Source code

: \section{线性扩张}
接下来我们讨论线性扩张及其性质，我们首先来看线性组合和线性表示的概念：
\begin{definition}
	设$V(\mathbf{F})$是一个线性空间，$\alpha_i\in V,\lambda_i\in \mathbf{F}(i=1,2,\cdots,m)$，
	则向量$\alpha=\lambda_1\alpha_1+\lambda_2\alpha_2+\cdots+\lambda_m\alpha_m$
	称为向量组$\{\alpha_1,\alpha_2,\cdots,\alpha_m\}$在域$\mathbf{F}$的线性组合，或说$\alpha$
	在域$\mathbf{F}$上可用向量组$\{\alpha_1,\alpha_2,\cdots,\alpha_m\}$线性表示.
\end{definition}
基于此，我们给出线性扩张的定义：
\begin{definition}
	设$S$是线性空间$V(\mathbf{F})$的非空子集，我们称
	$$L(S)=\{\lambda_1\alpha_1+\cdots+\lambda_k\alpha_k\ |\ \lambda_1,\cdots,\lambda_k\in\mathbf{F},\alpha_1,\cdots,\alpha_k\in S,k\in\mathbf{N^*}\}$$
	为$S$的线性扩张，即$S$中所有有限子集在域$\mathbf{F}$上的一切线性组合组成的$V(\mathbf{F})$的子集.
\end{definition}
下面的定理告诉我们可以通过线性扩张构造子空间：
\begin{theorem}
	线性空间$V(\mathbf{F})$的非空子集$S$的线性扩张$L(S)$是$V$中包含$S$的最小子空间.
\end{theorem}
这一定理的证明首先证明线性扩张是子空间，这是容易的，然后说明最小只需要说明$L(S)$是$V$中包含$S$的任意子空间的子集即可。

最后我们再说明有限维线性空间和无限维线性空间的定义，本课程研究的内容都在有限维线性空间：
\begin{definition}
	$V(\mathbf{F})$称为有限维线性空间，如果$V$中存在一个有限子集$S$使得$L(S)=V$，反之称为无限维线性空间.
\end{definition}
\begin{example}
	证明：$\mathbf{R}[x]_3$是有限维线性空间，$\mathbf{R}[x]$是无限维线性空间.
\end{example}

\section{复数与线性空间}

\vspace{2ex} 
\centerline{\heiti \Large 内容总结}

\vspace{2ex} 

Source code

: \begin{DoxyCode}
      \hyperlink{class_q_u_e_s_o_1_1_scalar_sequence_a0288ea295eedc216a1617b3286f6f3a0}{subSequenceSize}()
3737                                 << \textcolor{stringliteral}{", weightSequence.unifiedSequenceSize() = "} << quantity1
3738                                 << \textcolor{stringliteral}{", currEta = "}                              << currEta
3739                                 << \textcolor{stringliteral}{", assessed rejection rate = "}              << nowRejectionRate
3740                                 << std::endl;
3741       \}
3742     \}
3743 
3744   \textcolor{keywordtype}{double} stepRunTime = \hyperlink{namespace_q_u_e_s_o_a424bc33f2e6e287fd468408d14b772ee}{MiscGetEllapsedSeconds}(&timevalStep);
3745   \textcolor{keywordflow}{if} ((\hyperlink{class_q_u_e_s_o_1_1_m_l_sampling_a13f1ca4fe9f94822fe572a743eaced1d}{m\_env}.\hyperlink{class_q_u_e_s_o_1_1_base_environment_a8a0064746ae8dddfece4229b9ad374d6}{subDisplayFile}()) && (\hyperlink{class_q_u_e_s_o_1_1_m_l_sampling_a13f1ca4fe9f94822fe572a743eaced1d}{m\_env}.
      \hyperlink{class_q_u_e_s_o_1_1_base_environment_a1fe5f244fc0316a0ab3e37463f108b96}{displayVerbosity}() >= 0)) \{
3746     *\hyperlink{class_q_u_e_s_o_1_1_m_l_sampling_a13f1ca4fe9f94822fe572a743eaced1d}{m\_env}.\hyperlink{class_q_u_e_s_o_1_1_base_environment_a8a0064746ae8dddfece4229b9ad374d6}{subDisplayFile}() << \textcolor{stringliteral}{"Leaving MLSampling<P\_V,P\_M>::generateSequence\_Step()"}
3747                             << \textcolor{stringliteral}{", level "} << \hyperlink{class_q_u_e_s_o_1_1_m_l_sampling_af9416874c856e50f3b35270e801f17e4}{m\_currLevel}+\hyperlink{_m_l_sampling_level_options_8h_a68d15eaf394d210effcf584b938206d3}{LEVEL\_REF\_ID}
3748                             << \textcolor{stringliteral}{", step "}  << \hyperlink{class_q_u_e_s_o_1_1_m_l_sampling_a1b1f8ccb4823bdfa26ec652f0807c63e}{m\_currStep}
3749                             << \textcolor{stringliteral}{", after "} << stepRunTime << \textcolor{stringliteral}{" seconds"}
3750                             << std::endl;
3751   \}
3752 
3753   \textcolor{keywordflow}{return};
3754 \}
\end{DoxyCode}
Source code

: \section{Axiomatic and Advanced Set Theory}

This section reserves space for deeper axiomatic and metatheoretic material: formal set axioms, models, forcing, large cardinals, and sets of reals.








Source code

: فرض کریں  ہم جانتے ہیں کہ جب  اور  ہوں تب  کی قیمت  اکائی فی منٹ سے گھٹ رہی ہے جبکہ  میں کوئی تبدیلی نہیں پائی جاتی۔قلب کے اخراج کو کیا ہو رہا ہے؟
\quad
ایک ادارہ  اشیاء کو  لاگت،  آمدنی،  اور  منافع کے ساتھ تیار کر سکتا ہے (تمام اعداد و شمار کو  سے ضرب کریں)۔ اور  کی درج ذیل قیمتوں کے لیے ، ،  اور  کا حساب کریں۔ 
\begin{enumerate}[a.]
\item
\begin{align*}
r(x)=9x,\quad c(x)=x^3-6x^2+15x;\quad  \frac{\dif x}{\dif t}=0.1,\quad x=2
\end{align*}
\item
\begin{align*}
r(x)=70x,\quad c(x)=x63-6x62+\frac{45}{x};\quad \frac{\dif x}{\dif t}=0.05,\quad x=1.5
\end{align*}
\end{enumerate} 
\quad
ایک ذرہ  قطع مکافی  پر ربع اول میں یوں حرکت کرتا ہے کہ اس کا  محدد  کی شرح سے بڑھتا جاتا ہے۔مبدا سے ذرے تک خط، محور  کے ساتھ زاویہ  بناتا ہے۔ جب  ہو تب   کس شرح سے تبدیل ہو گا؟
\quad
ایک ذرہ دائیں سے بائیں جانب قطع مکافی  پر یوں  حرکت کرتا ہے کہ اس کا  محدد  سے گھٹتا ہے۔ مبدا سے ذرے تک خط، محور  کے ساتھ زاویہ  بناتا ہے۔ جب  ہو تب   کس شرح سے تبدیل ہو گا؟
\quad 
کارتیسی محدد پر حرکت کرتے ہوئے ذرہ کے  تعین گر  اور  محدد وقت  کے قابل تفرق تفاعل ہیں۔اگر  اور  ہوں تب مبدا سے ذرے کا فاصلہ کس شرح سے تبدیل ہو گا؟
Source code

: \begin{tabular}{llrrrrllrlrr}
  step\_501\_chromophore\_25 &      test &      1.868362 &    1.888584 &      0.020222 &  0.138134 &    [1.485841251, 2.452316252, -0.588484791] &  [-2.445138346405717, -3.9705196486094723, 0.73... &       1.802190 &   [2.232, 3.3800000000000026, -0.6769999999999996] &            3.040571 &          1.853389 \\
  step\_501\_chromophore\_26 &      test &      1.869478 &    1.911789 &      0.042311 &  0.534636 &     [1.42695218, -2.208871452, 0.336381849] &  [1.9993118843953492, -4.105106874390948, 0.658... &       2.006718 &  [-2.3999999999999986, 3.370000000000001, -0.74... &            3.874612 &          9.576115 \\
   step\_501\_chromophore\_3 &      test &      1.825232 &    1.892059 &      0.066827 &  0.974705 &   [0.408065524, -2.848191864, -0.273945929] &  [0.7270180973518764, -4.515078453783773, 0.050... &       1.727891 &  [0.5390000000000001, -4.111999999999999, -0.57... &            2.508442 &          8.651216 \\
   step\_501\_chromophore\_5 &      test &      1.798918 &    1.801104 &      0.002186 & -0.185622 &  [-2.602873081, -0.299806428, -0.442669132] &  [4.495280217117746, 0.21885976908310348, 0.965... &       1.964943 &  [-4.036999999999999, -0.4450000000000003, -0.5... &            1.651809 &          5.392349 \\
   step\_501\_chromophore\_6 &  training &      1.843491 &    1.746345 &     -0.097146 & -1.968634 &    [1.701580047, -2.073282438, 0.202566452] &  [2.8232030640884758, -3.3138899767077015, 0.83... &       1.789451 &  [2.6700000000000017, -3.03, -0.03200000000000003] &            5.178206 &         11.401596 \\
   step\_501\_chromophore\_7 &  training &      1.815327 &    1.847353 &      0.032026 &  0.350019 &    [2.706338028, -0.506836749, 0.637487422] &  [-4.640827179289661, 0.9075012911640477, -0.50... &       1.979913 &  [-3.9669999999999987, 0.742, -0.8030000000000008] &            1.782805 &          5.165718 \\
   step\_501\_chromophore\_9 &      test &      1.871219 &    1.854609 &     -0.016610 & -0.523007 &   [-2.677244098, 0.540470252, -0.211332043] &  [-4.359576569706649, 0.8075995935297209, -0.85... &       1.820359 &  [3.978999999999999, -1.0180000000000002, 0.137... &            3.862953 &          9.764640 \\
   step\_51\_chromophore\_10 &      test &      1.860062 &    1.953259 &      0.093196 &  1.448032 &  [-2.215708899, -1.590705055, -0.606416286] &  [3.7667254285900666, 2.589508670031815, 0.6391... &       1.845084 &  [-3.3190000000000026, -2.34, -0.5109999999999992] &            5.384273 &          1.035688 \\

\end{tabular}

EXERCISE BRIEF:
Check each line of the data above for the string "حرکت", then report how many lines have it, with no other words.

REPLY:
3